**Work request**
Look through the listing below and report how many lines contain "cloud", as a bare number.
----- Data to use
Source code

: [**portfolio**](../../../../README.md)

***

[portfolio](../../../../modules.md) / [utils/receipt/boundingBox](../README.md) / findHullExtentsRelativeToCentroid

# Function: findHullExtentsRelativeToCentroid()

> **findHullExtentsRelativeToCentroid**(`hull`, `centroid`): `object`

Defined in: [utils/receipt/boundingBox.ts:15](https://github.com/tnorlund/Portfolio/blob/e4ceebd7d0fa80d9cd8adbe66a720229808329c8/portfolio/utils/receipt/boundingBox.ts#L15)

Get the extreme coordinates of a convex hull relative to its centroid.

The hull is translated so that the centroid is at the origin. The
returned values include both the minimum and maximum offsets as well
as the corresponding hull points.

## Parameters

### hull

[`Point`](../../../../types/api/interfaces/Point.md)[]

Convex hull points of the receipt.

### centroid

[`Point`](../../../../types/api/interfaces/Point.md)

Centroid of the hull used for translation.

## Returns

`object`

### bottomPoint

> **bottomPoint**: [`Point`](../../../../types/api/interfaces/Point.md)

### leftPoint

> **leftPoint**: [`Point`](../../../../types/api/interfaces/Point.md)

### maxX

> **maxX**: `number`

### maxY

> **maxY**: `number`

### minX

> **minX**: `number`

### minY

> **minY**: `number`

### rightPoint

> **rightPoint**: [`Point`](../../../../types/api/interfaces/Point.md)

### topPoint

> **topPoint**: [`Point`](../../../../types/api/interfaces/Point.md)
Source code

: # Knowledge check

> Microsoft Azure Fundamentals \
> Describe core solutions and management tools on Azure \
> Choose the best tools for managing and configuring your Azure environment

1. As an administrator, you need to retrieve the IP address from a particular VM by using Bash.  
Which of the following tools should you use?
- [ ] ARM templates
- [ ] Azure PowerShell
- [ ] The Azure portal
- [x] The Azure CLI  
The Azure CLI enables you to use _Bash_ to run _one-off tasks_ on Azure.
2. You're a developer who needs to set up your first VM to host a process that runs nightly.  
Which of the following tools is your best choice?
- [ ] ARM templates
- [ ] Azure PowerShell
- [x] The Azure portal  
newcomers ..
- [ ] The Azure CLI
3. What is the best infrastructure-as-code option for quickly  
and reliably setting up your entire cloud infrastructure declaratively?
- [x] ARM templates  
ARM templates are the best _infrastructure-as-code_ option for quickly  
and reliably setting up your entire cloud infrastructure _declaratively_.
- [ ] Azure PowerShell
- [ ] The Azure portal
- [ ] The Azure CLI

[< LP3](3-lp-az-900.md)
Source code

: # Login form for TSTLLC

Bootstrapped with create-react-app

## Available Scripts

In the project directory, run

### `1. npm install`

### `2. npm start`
----------
**Solved problem**
2